Enough Take #1
By Nhi Nguyen / Spring 2025
At 4:17 in the morning, I am not up, but my body is– tight shoulders and a stiff neck signal a restless night. I woke up from my bad sleep position– I slept sitting. I did not mean to fall asleep. My laptop is still open. In a panic, I picked up my phone, checked the time, rubbed my eyes, and got back to work. Google Docs lit up, showing my incomplete assignment on the fundamentals of economics...
This isn’t unusual, if not a regular in my routine. My night routine looks like this: be woken up, panic, go back to work, and repeat. Along the way, somewhere on it, my body picked up the depletion.
Exhaustion became a part of the job description, and stopping isn’t an option because, yes, the machine does not put up with weaknesses, and winners do not rest.
Growing up in a typical Asian household taught me that my achievements speak louder and hold more weight than anything, even when nobody says it explicitly. At least, my parents never addressed it specifically, but I can see it. I can see it when my mom’s face lit up when she saw my perfect score. I can see it when my dad brags about my achievement, but still try to act humble about it. Honestly, it feels absolutely amazing to be proud of, to be good. So, I do it.
Grades become my currency metrics, where As will be appraised and Bs are the bare minimum. Pride is not unconditional; rather, it is earned, quantified, and evaluated. There is an equation for it, I believe. My self-worth, I mean. It is composed of many factors, number of certificates, medals, and good grades in the report.
During high school, I began to chase after the letter grades, not the knowledge; perhaps I was being strategic in what I absorbed intellectually; perhaps pure curiosity had been soaked up to make place for my ultimate “plan”. The plan could land me in my dream schools, my dream jobs, and my dream social status. So, I dived right into it. From spending the last 15 minutes of break time solving the extra math work to cutting the screen time for an additional extracurricular, all, hoping for a better resume. Despite being bold, the aspiration was real. I told myself it was worth it—that this was the path to my dream. And for a while, I really believed it.
The scoring was rewarding for those who conquer, but faithful to those who fail to climb the ladder.
Being the class lead in academic performance, I could never let my guard down, especially the upcoming SAT test as the final examination for concluding the highschool as well as the stepping stone to my dream university. I had prepared for months—practice exams, tutoring sessions, flashcards memorized up to a queasy point. But when it came to taking the test, my body started to rebel.

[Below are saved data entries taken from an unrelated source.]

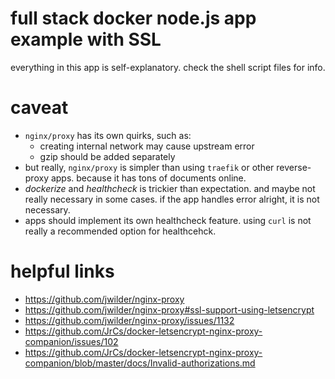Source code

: # full stack docker node.js app example with SSL
everything in this app is self-explanatory. check the shell script files for info.

# caveat
- `nginx/proxy` has its own quirks, such as:
  - creating internal network may cause upstream error
  - gzip should be added separately
- but really, `nginx/proxy` is simpler than using `traefik` or other reverse-proxy apps. because it has tons of documents online.
- *dockerize* and *healthcheck* is trickier than expectation. and maybe not really necessary in some cases. if the app handles error alright, it is not necessary.
- apps should implement its own healthcheck feature. using `curl` is not really a recommended option for healthcehck.

# helpful links
- https://github.com/jwilder/nginx-proxy
- https://github.com/jwilder/nginx-proxy#ssl-support-using-letsencrypt
- https://github.com/jwilder/nginx-proxy/issues/1132
- https://github.com/JrCs/docker-letsencrypt-nginx-proxy-companion/issues/102
- https://github.com/JrCs/docker-letsencrypt-nginx-proxy-companion/blob/master/docs/Invalid-authorizations.md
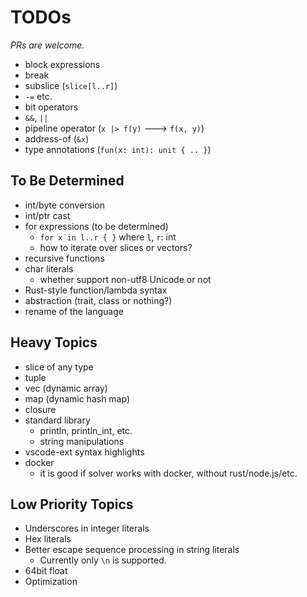 # TODOs

*PRs are welcome.*

- block expressions
- break
- subslice (`slice[l..r]`)
- `-=` etc.
- bit operators
- `&&`, `||`
- pipeline operator (`x |> f(y)` ---> `f(x, y)`)
- address-of (`&x`)
- type annotations (`fun(x: int): unit { .. }`)

## To Be Determined

- int/byte conversion
- int/ptr cast
- for expressions (to be determined)
    - `for x in l..r { }` where `l`, `r`: int
    - how to iterate over slices or vectors?
- recursive functions
- char literals
    - whether support non-utf8 Unicode or not
- Rust-style function/lambda syntax
- abstraction (trait, class or nothing?)
- rename of the language

## Heavy Topics

- slice of any type
- tuple
- vec (dynamic array)
- map (dynamic hash map)
- closure
- standard library
    - println, println_int, etc.
    - string manipulations
- vscode-ext syntax highlights
- docker
    - it is good if solver works with docker, without rust/node.js/etc.

## Low Priority Topics

- Underscores in integer literals
- Hex literals
- Better escape sequence processing in string literals
    - Currently only `\n` is supported.
- 64bit float
- Optimization
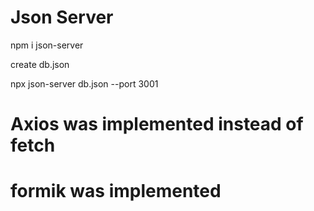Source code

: # Json Server

npm i json-server

create db.json

npx json-server db.json --port 3001

# Axios was implemented instead of fetch

# formik was implemented
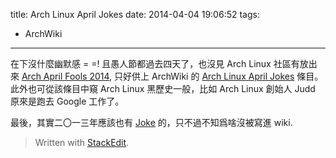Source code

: title: Arch Linux April Jokes
date: 2014-04-04 19:06:52
tags:
- ArchWiki
---
在下沒什麼幽默感 = =! 且愚人節都過去四天了，也沒見 Arch Linux 社區有放出來 [Arch April Fools 2014][1], 只好供上 ArchWiki 的 [Arch Linux April Jokes][2] 條目。此外也可從該條目中窺 Arch Linux 黑歷史一般，比如 Arch Linux 創始人 Judd 原來是跑去 Google 工作了。

最後，其實二〇一三年應該也有 [Joke][3] 的，只不過不知爲啥沒被寫進 wiki.


> Written with [StackEdit](https://stackedit.io/).


  [1]: https://bbs.archlinux.org/viewtopic.php?id=179466
  [2]: https://wiki.archlinux.org/index.php/Arch_Linux_April_Jokes
  [3]: https://bbs.archlinux.org/viewtopic.php?id=160655
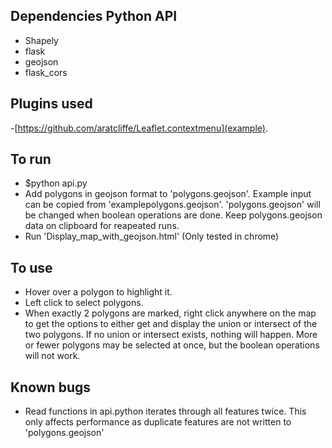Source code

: ## Dependencies Python API
 - Shapely
 - flask
 - geojson
 - flask_cors

## Plugins used
-[https://github.com/aratcliffe/Leaflet.contextmenu](example).

  [example]: https://github.com/aratcliffe/Leaflet.contextmenu

## To run

- $python api.py
- Add polygons in geojson format to 'polygons.geojson'. Example input can be copied from 'examplepolygons.geojson'. 'polygons.geojson' will be changed when boolean operations are done. Keep polygons.geojson data on clipboard for reapeated runs.
- Run 'Display_map_with_geojson.html' (Only tested in chrome)

## To use
- Hover over a polygon to highlight it.
- Left click to select polygons.
- When exactly 2 polygons are marked, right click anywhere on the map to get the options to either get and display the union or intersect of the two polygons. If no union or intersect exists, nothing will happen. More or fewer polygons may be selected at once, but the boolean operations will not work. 

## Known bugs
- Read functions in api.python iterates through all features twice. This only affects performance as duplicate features are not written to 'polygons.geojson'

Right, the worst always comes at the critical moment. A heartless fever hit late at night that left me wobbly and weak. I stumbled into the testing site anyhow, gobbling pain pills by the handful down to my throat. While the questions were suspended in space in front of me, I remember the sting of tears as I fought to focus. The bell rang with a number of questions left empty, that day the aspiration soul had left me with the next two weeks of anxiety for the result.

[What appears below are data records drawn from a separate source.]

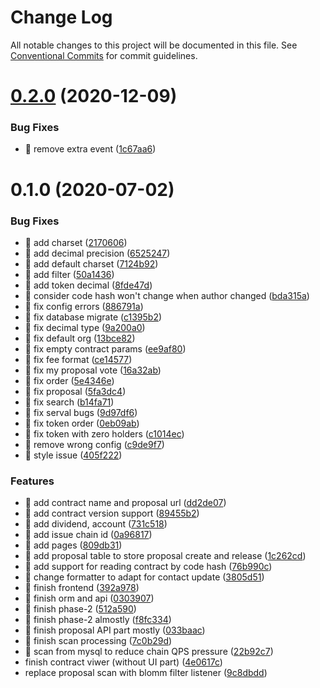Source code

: # Change Log

All notable changes to this project will be documented in this file.
See [Conventional Commits](https://conventionalcommits.org) for commit guidelines.

# [0.2.0](https://github.com/AElfProject/aelf-contract-viewer/compare/v0.1.0...v0.2.0) (2020-12-09)


### Bug Fixes

* 🐛 remove extra event ([1c67aa6](https://github.com/AElfProject/aelf-contract-viewer/commit/1c67aa673ddc30de7e78d0d31935b0546032fb59))





# 0.1.0 (2020-07-02)


### Bug Fixes

* 🐛 add charset ([2170606](https://github.com/AElfProject/aelf-contract-viewer/commit/2170606e479f7a62a4ea00423f822c9806abf6f3))
* 🐛 add decimal precision ([6525247](https://github.com/AElfProject/aelf-contract-viewer/commit/6525247013bfa82831551ebe15e0f8803bd6af9e))
* 🐛 add default charset ([7124b92](https://github.com/AElfProject/aelf-contract-viewer/commit/7124b9276668d5234cb9f30cd6885ce7545ccd08))
* 🐛 add filter ([50a1436](https://github.com/AElfProject/aelf-contract-viewer/commit/50a14368dffdd1a11a82061f1222aea9834286b0))
* 🐛 add token decimal ([8fde47d](https://github.com/AElfProject/aelf-contract-viewer/commit/8fde47d4c146ebb5c940570670c195065afdad6e))
* 🐛 consider code hash won't change when author changed ([bda315a](https://github.com/AElfProject/aelf-contract-viewer/commit/bda315a6ced6e7553480803ed9c430de12d30d16))
* 🐛 fix config errors ([886791a](https://github.com/AElfProject/aelf-contract-viewer/commit/886791aec9e5003e13db028f6b5be35e2dd6746b))
* 🐛 fix database migrate ([c1395b2](https://github.com/AElfProject/aelf-contract-viewer/commit/c1395b21aa8e4114f91140b8e0eab6914469aeed))
* 🐛 fix decimal type ([9a200a0](https://github.com/AElfProject/aelf-contract-viewer/commit/9a200a0f8c695de119c5e2fbb49a54e03e30bcb3))
* 🐛 fix default org ([13bce82](https://github.com/AElfProject/aelf-contract-viewer/commit/13bce829763476e00ea478d0aea0127decf97cb5))
* 🐛 fix empty contract params ([ee9af80](https://github.com/AElfProject/aelf-contract-viewer/commit/ee9af8023da5502bf632dea7121d74344d43c1be))
* 🐛 fix fee format ([ce14577](https://github.com/AElfProject/aelf-contract-viewer/commit/ce14577520fefaf7d0a9704e40557423d828c735))
* 🐛 fix my proposal vote ([16a32ab](https://github.com/AElfProject/aelf-contract-viewer/commit/16a32ab8d5392e5e36cc1d4a23b94dc09ad0467b))
* 🐛 fix order ([5e4346e](https://github.com/AElfProject/aelf-contract-viewer/commit/5e4346e4fed5442fbeafcfa1b11183fbe3e588b1))
* 🐛 fix proposal ([5fa3dc4](https://github.com/AElfProject/aelf-contract-viewer/commit/5fa3dc4801b5e0afefb87b89d14343dcb00b85fd))
* 🐛 fix search ([b14fa71](https://github.com/AElfProject/aelf-contract-viewer/commit/b14fa719fed41d5b063504acf2b2a71d803322b7))
* 🐛 fix serval bugs ([9d97df6](https://github.com/AElfProject/aelf-contract-viewer/commit/9d97df63f26abad735a74ab7628b6a87f6f8b658))
* 🐛 fix token order ([0eb09ab](https://github.com/AElfProject/aelf-contract-viewer/commit/0eb09ab02d0aae1015b63c463f5b920fa7df9834))
* 🐛 fix token with zero holders ([c1014ec](https://github.com/AElfProject/aelf-contract-viewer/commit/c1014ec650dcc27db5ed4c33ccdc8aaa129d4091))
* 🐛 remove wrong config ([c9de9f7](https://github.com/AElfProject/aelf-contract-viewer/commit/c9de9f7ff2a34b9c8803695be5aeb5ccb627d5dc))
* 🐛 style issue ([405f222](https://github.com/AElfProject/aelf-contract-viewer/commit/405f222ac4d6eb011c12de92f6e208ec0c2186c9))


### Features

* 🎸 add contract name and proposal url ([dd2de07](https://github.com/AElfProject/aelf-contract-viewer/commit/dd2de07454d79dec2ed33c180d3877091a0efba5))
* 🎸 add contract version support ([89455b2](https://github.com/AElfProject/aelf-contract-viewer/commit/89455b25b11e364b50f0164042bdd3ef18f0b7fb))
* 🎸 add dividend, account ([731c518](https://github.com/AElfProject/aelf-contract-viewer/commit/731c518adae799e08fef921e7187ee91260d2de6))
* 🎸 add issue chain id ([0a96817](https://github.com/AElfProject/aelf-contract-viewer/commit/0a968174380c65cca941598a5b0544e7d1c28d37))
* 🎸 add pages ([809db31](https://github.com/AElfProject/aelf-contract-viewer/commit/809db314fdd40226c5c723aba55b752d16243b3b))
* 🎸 add proposal table to store proposal create and release ([1c262cd](https://github.com/AElfProject/aelf-contract-viewer/commit/1c262cd44ec2ad9f0ade9afe63fb4955d2044d32))
* 🎸 add support for reading contract by code hash ([76b990c](https://github.com/AElfProject/aelf-contract-viewer/commit/76b990c7db3eed3dedae27b2cb34cba84e8bbd8d))
* 🎸 change formatter to adapt for contact update ([3805d51](https://github.com/AElfProject/aelf-contract-viewer/commit/3805d5162dac5abb7016d8c25fb216dab6b178b7))
* 🎸 finish frontend ([392a978](https://github.com/AElfProject/aelf-contract-viewer/commit/392a9789ce862f6456187c5e3f30d410d709b963))
* 🎸 finish orm and api ([0303907](https://github.com/AElfProject/aelf-contract-viewer/commit/0303907d072f9f0c5b257057e469de94a3a6db7c))
* 🎸 finish phase-2 ([512a590](https://github.com/AElfProject/aelf-contract-viewer/commit/512a59061cf5b0c47e3c7ef954284674250be75d))
* 🎸 finish phase-2 almostly ([f8fc334](https://github.com/AElfProject/aelf-contract-viewer/commit/f8fc334a1787d85d5486c423aa69c3ff43a54513))
* 🎸 finish proposal API part mostly ([033baac](https://github.com/AElfProject/aelf-contract-viewer/commit/033baaca2ebc4815207a2f1970ad89312065aeac))
* 🎸 finish scan processing ([7c0b29d](https://github.com/AElfProject/aelf-contract-viewer/commit/7c0b29d237abbd2d1b29404bd38e63de13dabaf4))
* 🎸 scan from mysql to reduce chain QPS pressure ([22b92c7](https://github.com/AElfProject/aelf-contract-viewer/commit/22b92c77256edcfc85a9c1f9c2d31bd3a012e475))
* finish contract viwer (without UI part) ([4e0617c](https://github.com/AElfProject/aelf-contract-viewer/commit/4e0617cb65886dd070f40e33b3c33211589eae89))
* replace proposal scan with blomm filter listener ([9c8dbdd](https://github.com/AElfProject/aelf-contract-viewer/commit/9c8dbddd7adf1fd3aeebefa6f2c5cc58e921c60a))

Nothing more to expect, when the scores arrived, it was the death penalty. Not because 1290 is a poor score, but due to inadequacy. The reactions were worse than the score itself. My parents did not yell. They did not need to. The disappointment was tangible, the manner in which my parents’ smile did not meet their eyes. Friends who got better scores suddenly spoke to me in whispers, as if failure was catching. For the first time, I questioned the system I had dedicated myself to. The system that once got me the motivation to push forward. The system that got me applause from my peers. If one test could reverse years of effort, what was the point?
I hated the question “What makes you special and worthy among thousands of students” in the college application. Honestly, I did not know what made me different. Aren’t my grades enough? – It speaks for me. It was me. It defined me.
I don’t remember what I wrote for that part, but I am sure it was not coming from my heart.
However, I took the last chance to submit dozens of applications, just to hear rejection piled up. “We regret informing you...” They all sounded like another edict: Too bad. I retreated, realizing that I had been a failure not just academically, but even as a person. The attempt perishes to nothing, hours of dedication crumble, and my parents' late-night toil for my fee was useless.
Redemption then came, unexpectedly, not in the form of an Ivy League acceptance letter, but rather in a classroom of a community college.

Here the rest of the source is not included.